Using Conda Environments for Python at the SSCC
Python is a fast-moving language, with frequent updates to both the language itself and the major packages that provide so much of its functionality. “Backward compatibility,” i.e. making sure updates don’t break older code, is a lower priority than with most languages the SSCC supports. This has created a culture where package maintainers, especially the maintainers of complex packages like torch
, do not feel obligated to update their package immediately every time an update comes out for Python or one of the Python packages they rely on. This can create headaches for Python users. Using conda environments for your Python projects will avoid these headaches and ensure your work is reproducible for years to come.
The Problem of Package Management
The way updates work in the Python world can create problems like the following:
- If your code uses a package that does not work with the latest version of Python, updating Python will break your code.
- If your code relies on a package working in a particular way and an update changes how that package works, updating that package will break your code.
- If the latest version of package X requires the latest version of package Y, but package Z requires an older version of package Y, updating package X will break any code that uses package Z.
The SSCC updates Python and all the packages included in the Anaconda distribution of Python twice a year, so these are not hypothetical concerns.
The Anaconda distribution of Python is a partial solution to problems 1 and 3: it bundles a recent version of Python with a large collection of popular packages and ensures they all work together. However, it does not include the major deep learning packages like torch
or tensorflow
. It also does not address problem 2.
A conda environment contains the Python version of your choice and the packages you choose to install. Conda automatically identifies and installs package versions that are compatible (in scenario 3 it will install older versions of packages X and Y so package Z will work). Most importantly, you control if and when an environment you create is updated. In the Python world it’s common to not update unless there are specific new features you want to use.
(There are excellent alternatives to conda
, notably pyenv
and venv
. We think conda
is the best fit for most SSCC researchers, but the others would work well too.)
Conda environments are big and SSCC home directories are small. We thus recommend putting your conda environments in a project directory, and will show you how. This means you’ll refer to them by a prefix (basically a path) rather than a name. Most discussion of conda you’ll find on the web assumes your environments are in your home directory and refers to them by name, so you’ll probably need to change any example commands to use a prefix before they’ll work for you.
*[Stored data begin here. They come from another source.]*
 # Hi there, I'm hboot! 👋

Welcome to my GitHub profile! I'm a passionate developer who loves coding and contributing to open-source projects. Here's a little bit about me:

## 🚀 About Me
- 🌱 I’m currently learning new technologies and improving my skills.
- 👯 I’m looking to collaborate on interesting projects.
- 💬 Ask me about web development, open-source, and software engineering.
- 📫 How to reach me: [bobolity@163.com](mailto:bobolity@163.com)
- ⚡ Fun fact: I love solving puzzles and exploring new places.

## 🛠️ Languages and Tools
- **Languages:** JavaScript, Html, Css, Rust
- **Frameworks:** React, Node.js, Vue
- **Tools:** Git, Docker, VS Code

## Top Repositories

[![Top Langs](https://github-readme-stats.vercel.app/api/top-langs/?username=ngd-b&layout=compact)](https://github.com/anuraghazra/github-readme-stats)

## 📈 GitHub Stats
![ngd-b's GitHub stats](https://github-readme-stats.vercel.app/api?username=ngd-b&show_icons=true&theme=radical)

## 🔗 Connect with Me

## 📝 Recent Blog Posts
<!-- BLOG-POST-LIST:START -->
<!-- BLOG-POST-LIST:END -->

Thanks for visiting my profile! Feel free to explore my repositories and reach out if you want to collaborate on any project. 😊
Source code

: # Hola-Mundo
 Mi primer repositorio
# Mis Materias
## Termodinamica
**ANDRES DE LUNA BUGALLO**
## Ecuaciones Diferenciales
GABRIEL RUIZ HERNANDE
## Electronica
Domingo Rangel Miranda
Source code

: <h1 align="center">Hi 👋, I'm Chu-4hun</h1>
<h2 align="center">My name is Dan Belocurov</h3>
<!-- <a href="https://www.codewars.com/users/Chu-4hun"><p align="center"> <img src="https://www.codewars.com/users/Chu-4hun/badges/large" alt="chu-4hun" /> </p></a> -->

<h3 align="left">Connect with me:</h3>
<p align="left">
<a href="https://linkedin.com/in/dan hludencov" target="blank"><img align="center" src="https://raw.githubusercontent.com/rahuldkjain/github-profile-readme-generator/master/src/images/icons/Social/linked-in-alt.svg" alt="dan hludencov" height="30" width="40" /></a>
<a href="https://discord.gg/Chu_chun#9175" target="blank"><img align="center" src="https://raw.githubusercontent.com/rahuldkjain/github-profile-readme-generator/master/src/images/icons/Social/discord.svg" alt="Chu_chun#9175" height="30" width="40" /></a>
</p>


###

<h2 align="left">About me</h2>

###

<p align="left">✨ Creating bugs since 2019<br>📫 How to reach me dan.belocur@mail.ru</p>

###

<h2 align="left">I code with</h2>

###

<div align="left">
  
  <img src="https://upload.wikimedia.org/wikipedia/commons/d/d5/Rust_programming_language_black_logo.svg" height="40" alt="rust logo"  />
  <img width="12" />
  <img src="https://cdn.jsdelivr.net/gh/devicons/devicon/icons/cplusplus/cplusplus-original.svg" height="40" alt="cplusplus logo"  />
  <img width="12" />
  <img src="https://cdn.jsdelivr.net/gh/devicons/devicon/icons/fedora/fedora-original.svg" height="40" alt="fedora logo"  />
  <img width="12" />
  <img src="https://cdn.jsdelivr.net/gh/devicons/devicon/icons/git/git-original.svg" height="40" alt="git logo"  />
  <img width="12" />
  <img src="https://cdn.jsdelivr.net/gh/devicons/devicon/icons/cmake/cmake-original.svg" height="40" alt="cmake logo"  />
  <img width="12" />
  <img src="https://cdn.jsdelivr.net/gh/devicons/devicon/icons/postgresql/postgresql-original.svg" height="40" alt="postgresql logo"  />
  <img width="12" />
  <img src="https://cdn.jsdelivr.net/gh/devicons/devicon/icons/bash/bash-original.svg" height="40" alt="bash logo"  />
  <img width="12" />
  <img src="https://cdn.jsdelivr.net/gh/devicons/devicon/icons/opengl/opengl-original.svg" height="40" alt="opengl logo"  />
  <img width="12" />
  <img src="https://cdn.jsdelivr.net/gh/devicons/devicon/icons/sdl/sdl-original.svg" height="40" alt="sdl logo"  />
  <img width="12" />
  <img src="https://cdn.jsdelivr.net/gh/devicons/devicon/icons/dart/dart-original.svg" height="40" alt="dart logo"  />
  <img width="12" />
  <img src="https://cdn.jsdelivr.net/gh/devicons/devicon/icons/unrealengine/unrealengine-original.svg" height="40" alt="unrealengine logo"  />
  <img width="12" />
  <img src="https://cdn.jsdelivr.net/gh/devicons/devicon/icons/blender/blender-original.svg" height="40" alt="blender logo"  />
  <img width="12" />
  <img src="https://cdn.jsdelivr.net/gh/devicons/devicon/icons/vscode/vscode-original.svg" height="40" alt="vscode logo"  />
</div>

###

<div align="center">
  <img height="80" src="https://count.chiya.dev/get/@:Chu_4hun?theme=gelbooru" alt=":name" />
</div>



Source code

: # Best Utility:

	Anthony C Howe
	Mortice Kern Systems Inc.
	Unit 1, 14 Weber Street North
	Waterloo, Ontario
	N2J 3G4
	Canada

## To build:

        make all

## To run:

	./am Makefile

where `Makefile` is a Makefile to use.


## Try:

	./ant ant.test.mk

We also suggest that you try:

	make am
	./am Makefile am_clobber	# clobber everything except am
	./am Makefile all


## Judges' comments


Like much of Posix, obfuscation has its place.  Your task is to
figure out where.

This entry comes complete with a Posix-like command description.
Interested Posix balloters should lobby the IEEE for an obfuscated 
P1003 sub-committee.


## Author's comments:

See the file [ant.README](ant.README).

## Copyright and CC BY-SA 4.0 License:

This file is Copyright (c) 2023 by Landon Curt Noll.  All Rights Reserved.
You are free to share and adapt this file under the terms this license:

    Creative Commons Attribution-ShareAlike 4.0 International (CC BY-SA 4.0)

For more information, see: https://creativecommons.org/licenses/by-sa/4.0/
When to Use a Conda Environment
Posit suggests “Create a virtual environment for every project” as The Iron Law of Python Management but, with all due respect to Posit (and they’re due a lot), we’re going to soften that recommendation for SSCC researchers. (If you choose to follow their recommendation strictly, more power to you.)
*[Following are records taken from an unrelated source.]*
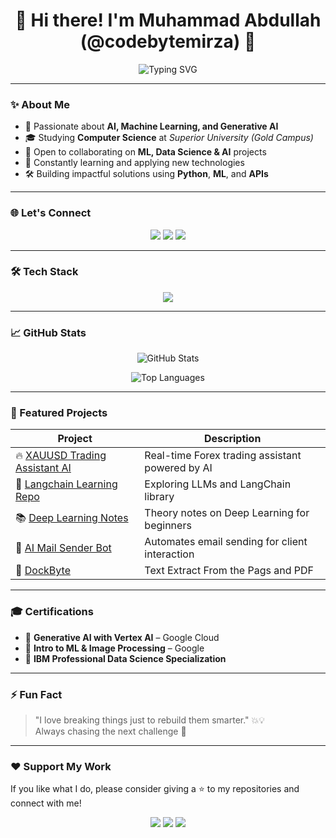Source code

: <h1 align="center">👋 Hi there! I'm Muhammad Abdullah (@codebytemirza) 🚀</h1>

<p align="center">
  <img src="https://readme-typing-svg.demolab.com?font=Fira+Code&weight=500&size=22&pause=1000&color=F7A41D&center=true&vCenter=true&width=700&lines=AI+%7C+ML+%7C+Generative+AI+%7C+Data+Science;Python+Developer+%7C+Flask+%7C+Streamlit+%7C+Gradio;Building+Real-World+AI+Solutions;Always+Learning+%7C+Always+Creating" alt="Typing SVG" />
</p>

---

### ✨ About Me

- 🧠 Passionate about **AI, Machine Learning, and Generative AI**
- 🎓 Studying **Computer Science** at *Superior University (Gold Campus)*
- 🤝 Open to collaborating on **ML, Data Science & AI** projects
- 🌱 Constantly learning and applying new technologies
- 🛠️ Building impactful solutions using **Python**, **ML**, and **APIs**

---

### 🌐 Let's Connect

<p align="center">
  <a href="mailto:abdullahcodewizard@gmail.com"><img src="https://img.shields.io/badge/Gmail-D14836?style=for-the-badge&logo=gmail&logoColor=white"></a>
  <a href="https://www.linkedin.com/in/abdullah-mirza-7ba192273/"><img src="https://img.shields.io/badge/LinkedIn-0077B5?style=for-the-badge&logo=linkedin&logoColor=white"></a>
  <a href="https://github.com/codebytemirza"><img src="https://img.shields.io/badge/GitHub-181717?style=for-the-badge&logo=github&logoColor=white"></a>
</p>

---

### 🛠️ Tech Stack

<p align="center">
  <img src="https://skillicons.dev/icons?i=python,fastapi,tensorflow,pytorch,docker,git,github,linux,bootstrap,html,css,js,vscode,anaconda,huggingface" />
</p>

---

### 📈 GitHub Stats

<p align="center">
  <img src="https://github-readme-stats.vercel.app/api?username=codebytemirza&theme=tokyonight&show_icons=true&hide_border=true" alt="GitHub Stats" />
</p>

<p align="center">
  <img src="https://github-readme-stats.vercel.app/api/top-langs/?username=codebytemirza&layout=compact&theme=tokyonight&hide_border=true" alt="Top Languages" />
</p>

---

### 🚀 Featured Projects

| Project | Description |
|--------|-------------|
| 🔥 [XAUUSD Trading Assistant AI](https://github.com/codebytemirza/XAUUSD_TRADING_ASISTENT_AI) | Real-time Forex trading assistant powered by AI |
| 🧠 [Langchain Learning Repo](https://github.com/codebytemirza/LANG---Learning) | Exploring LLMs and LangChain library |
| 📚 [Deep Learning Notes](https://github.com/codebytemirza/Deep-Learning-Theory-by-Muhmmad-Abdullah) | Theory notes on Deep Learning for beginners |
| 🤖 [AI Mail Sender Bot](https://github.com/codebytemirza/MY-CLIENT-BOT-AI-MAIL-SENDER) | Automates email sending for client interaction |
| 🐳 [DockByte](https://github.com/codebytemirza/DockByte) | Text Extract From the Pags and PDF |

---

### 🎓 Certifications

- 📜 **Generative AI with Vertex AI** – Google Cloud
- 📜 **Intro to ML & Image Processing** – Google
- 📜 **IBM Professional Data Science Specialization**

---

### ⚡ Fun Fact  

> "I love breaking things just to rebuild them smarter." 💥💡  
> Always chasing the next challenge 🚀

---

### ❤️ Support My Work

If you like what I do, please consider giving a ⭐ to my repositories and connect with me!

<p align="center">
  <img src="https://forthebadge.com/images/badges/built-with-love.svg" />
  <img src="https://forthebadge.com/images/badges/made-with-python.svg" />
  <img src="https://forthebadge.com/images/badges/uses-git.svg" />
</p>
When we talk about a “project” in this context we do not mean an SSCC project directory, but a research project in the general sense. An SSCC project directory may contain multiple projects in that sense.
Don’t worry about environments if you’re just learning Python. Give yourself some time to figure out what packages are and which packages you’ll use first. Start using environments when:
- You start using lots of packages that are not included in Anaconda, or any packages that are picky about versions like
pytorch
. For some of you this will come very quickly. - You start writing code that produces results you care about and you need your work to be reproducible long-term.
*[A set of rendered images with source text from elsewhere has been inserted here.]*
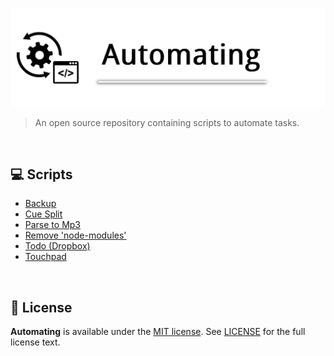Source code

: ![](./assets/banner.png)

> An open source repository containing scripts to automate tasks.

<br>

## 💻 **Scripts**

- [Backup](https://github.com/x0n4d0/automating/tree/main/scripts/backup)
- [Cue Split](https://github.com/x0n4d0/automating/tree/main/scripts/cuesplit)
- [Parse to Mp3](https://github.com/x0n4d0/automating/tree/main/scripts/parsetomp3)
- [Remove 'node-modules'](https://github.com/x0n4d0/automating/tree/main/scripts/remove-node-modules)
- [Todo (Dropbox)](https://github.com/x0n4d0/automating/tree/main/scripts/todo-dropbox)
- [Touchpad](https://github.com/x0n4d0/automating/tree/main/scripts/touchpad)

<br>

## 🧾 **License**

**Automating** is available under the [MIT license](https://opensource.org/licenses/MIT). See [LICENSE](./LICENSE) for the full license text.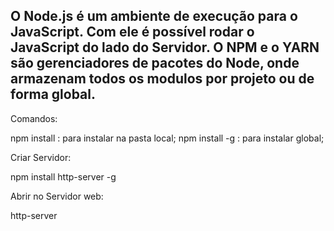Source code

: O Node.js é um ambiente de execução para o JavaScript. Com ele é possível rodar o JavaScript do lado do Servidor.
O NPM e o YARN são gerenciadores de pacotes do Node, onde armazenam todos os modulos por projeto ou de forma global.
-------
Comandos:

npm install : para instalar na pasta local;
npm install -g : para instalar global;

Criar Servidor:

npm install http-server -g

Abrir no Servidor web:

http-server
If you are working on multiple projects that use similar analytical techniques and thus need the same set of packages, you can use one environment for all of them. However, when you finish a project, create a clone of the shared environment just for that project so it can be “frozen” (never updated). That ensures the code for that project will continue to work in the long term and makes the project reproducible. You should also create a clone of the shared environment for a specific project if the project turns out to need additional packages.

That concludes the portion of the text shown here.